PROBLEM TO SOLVE>
Filter the records down to the lines that hold the word "raggedright", and copy each of those lines.

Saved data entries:
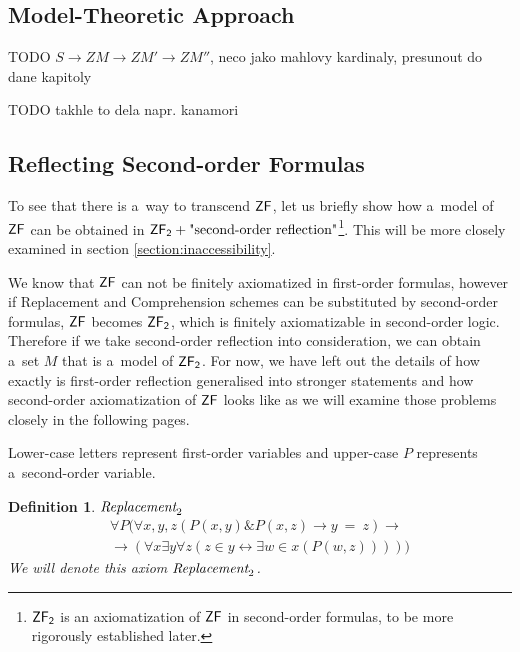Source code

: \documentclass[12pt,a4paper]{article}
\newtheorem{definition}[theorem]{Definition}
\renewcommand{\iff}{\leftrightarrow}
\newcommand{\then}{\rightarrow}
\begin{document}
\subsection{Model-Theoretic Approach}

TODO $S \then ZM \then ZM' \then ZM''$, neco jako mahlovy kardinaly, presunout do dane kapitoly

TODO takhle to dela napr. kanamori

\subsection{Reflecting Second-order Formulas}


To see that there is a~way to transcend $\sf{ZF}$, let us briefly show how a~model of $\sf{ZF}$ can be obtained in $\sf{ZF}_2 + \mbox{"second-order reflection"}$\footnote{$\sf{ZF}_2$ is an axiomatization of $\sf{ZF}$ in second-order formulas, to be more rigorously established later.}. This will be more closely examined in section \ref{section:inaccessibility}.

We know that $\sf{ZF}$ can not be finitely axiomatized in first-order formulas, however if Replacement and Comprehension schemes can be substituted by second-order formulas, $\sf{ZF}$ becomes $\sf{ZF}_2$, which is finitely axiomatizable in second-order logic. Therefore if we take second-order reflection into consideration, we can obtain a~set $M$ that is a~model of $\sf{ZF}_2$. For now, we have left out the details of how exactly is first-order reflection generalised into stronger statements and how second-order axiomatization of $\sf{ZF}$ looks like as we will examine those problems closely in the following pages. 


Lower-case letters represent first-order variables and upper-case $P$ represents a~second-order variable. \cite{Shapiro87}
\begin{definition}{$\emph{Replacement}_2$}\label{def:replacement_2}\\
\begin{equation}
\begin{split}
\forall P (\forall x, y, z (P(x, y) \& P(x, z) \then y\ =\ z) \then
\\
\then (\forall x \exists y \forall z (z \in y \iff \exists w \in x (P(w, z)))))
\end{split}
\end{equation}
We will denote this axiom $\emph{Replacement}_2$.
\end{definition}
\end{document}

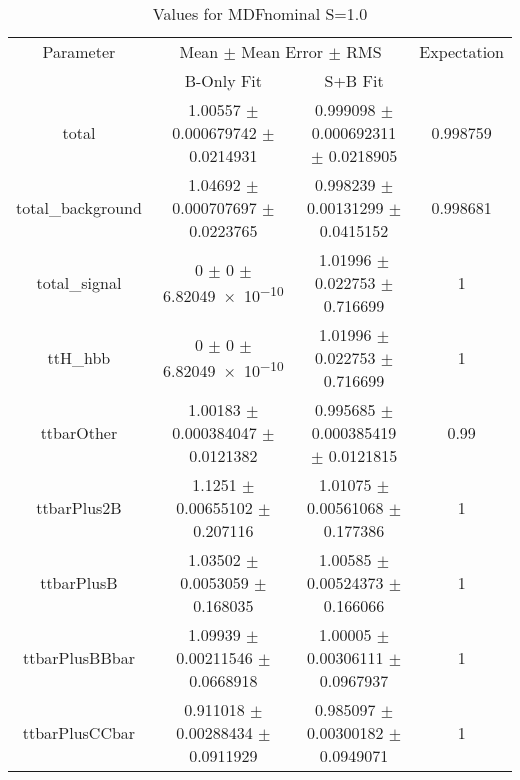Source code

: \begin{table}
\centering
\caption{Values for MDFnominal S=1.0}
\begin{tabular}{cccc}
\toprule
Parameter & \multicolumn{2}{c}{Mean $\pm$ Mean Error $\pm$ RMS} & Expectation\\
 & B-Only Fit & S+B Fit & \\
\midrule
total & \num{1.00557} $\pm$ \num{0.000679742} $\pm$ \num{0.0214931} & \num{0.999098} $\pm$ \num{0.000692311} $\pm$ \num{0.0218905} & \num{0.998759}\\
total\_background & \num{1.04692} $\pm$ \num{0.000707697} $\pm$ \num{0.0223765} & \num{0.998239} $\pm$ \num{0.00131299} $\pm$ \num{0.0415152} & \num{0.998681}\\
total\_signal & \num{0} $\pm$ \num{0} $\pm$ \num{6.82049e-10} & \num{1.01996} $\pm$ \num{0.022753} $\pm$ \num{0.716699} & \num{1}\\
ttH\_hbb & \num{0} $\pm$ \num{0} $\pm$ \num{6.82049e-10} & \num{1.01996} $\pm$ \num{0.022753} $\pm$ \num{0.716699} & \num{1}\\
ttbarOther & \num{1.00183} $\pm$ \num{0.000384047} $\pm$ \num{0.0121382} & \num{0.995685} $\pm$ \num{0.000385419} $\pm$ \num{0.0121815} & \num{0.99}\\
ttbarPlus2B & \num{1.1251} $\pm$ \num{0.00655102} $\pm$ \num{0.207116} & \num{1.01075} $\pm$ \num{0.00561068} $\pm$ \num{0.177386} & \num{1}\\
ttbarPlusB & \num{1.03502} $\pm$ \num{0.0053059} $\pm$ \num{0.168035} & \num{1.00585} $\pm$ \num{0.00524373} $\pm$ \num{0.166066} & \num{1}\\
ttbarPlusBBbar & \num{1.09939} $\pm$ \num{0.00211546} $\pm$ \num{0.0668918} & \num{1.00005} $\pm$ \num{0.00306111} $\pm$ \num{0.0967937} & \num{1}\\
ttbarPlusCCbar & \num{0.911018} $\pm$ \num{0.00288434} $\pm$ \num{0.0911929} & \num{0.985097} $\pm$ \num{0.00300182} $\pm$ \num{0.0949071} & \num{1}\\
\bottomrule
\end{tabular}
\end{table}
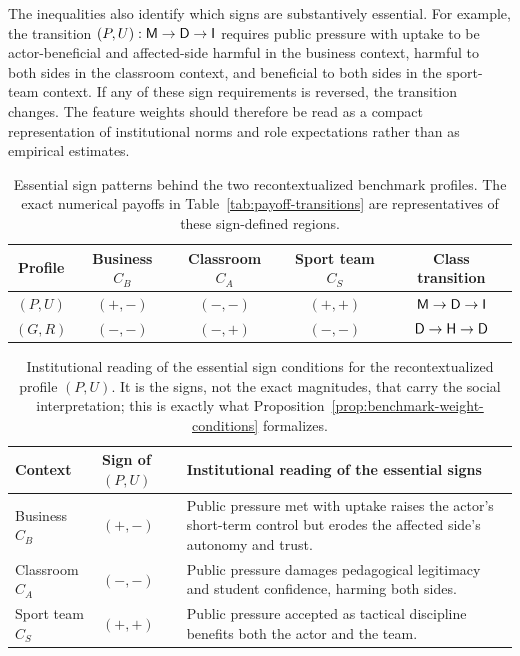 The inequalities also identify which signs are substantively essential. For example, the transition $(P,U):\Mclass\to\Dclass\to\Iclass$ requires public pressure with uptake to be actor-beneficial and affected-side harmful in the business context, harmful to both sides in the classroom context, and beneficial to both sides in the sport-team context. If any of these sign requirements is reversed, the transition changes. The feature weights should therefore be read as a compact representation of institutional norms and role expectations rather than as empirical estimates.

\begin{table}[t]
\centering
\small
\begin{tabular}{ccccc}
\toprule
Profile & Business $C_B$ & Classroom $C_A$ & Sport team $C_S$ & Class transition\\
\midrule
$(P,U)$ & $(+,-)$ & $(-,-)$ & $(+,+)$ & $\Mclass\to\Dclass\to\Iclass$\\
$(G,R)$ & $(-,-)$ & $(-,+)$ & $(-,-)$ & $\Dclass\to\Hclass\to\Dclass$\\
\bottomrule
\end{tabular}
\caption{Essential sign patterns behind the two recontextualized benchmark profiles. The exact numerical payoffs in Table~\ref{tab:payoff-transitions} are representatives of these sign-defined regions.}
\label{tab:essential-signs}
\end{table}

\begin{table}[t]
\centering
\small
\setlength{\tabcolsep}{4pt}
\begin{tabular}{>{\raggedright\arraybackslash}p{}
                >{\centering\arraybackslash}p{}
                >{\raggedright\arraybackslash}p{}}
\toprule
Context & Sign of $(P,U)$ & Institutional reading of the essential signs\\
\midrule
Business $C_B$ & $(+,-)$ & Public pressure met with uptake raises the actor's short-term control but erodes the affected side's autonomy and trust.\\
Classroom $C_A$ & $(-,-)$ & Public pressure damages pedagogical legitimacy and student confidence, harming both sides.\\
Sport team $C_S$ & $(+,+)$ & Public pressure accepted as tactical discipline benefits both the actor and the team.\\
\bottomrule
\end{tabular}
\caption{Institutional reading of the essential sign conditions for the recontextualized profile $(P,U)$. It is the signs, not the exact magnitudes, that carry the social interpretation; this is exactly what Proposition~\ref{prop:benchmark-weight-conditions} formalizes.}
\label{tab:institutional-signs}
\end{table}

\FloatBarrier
---
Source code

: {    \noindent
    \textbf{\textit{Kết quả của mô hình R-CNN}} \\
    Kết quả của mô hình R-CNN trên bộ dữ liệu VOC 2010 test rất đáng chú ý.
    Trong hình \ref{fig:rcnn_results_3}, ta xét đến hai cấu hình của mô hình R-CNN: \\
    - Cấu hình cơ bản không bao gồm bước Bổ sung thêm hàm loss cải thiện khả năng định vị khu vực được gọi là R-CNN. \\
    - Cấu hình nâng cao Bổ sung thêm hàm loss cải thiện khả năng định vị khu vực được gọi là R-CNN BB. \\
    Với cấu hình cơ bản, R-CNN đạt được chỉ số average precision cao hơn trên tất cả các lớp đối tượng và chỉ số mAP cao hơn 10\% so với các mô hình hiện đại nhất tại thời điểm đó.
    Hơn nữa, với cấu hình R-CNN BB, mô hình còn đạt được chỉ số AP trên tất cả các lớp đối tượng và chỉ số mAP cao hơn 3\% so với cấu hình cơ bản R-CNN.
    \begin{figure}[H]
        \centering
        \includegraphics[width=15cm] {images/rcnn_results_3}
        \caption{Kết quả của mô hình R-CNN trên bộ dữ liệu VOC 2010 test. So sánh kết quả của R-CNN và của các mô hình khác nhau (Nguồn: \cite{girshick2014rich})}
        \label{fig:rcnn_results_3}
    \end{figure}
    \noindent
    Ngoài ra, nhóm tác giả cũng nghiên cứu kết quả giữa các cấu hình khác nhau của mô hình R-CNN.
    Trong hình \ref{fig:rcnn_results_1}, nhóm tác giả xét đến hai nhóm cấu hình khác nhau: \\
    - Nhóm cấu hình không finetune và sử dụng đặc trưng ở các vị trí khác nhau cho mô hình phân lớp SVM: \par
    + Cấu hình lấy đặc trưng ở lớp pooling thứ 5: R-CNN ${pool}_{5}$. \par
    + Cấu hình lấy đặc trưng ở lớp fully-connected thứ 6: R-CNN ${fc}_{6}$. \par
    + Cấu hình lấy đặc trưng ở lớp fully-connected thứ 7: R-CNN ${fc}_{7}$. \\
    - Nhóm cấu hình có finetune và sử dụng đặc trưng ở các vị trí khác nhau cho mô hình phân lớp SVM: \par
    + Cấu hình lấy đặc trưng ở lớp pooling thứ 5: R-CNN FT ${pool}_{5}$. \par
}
---
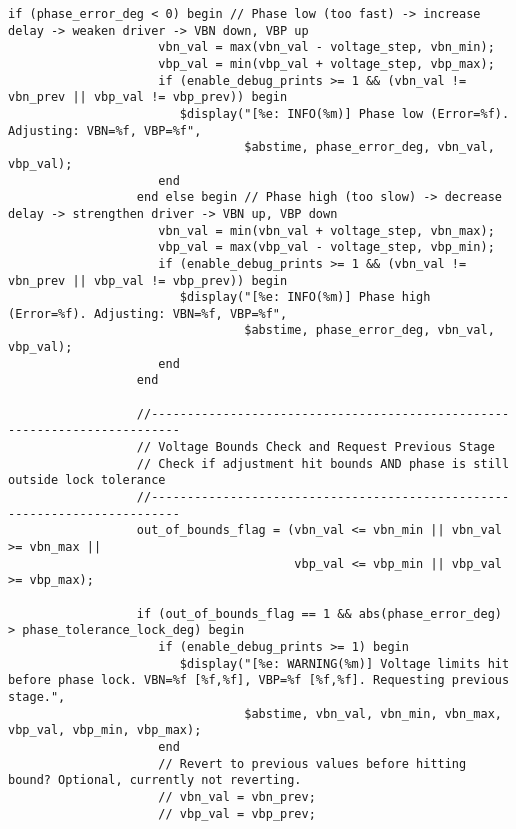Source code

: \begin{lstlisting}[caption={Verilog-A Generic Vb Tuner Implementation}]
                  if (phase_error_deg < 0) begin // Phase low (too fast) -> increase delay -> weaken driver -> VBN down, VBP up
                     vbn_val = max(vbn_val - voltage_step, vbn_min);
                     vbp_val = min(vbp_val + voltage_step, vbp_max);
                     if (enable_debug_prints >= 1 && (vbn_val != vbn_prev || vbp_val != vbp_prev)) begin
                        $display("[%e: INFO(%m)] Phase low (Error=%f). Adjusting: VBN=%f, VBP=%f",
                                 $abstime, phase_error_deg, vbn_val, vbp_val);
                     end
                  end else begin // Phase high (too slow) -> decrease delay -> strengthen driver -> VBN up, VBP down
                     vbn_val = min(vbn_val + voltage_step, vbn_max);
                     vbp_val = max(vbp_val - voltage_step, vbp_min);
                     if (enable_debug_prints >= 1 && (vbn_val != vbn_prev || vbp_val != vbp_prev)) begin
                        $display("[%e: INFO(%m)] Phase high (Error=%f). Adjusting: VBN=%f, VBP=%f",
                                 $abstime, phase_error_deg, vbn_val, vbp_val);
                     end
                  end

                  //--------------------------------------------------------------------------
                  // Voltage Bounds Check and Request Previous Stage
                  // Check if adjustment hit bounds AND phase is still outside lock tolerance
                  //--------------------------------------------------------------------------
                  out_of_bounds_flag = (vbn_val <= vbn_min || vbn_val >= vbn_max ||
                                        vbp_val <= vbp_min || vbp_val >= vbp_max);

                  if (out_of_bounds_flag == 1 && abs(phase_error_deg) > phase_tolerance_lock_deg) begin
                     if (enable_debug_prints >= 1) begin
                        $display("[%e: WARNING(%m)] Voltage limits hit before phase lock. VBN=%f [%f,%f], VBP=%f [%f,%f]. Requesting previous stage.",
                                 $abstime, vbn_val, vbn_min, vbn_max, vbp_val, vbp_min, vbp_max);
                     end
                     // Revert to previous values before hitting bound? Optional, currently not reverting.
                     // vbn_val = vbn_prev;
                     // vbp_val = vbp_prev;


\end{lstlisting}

YOUR SOLUTION>
\begin{tabular}{>{\raggedright\arraybackslash}p{}
                >{\raggedright\arraybackslash}p{}}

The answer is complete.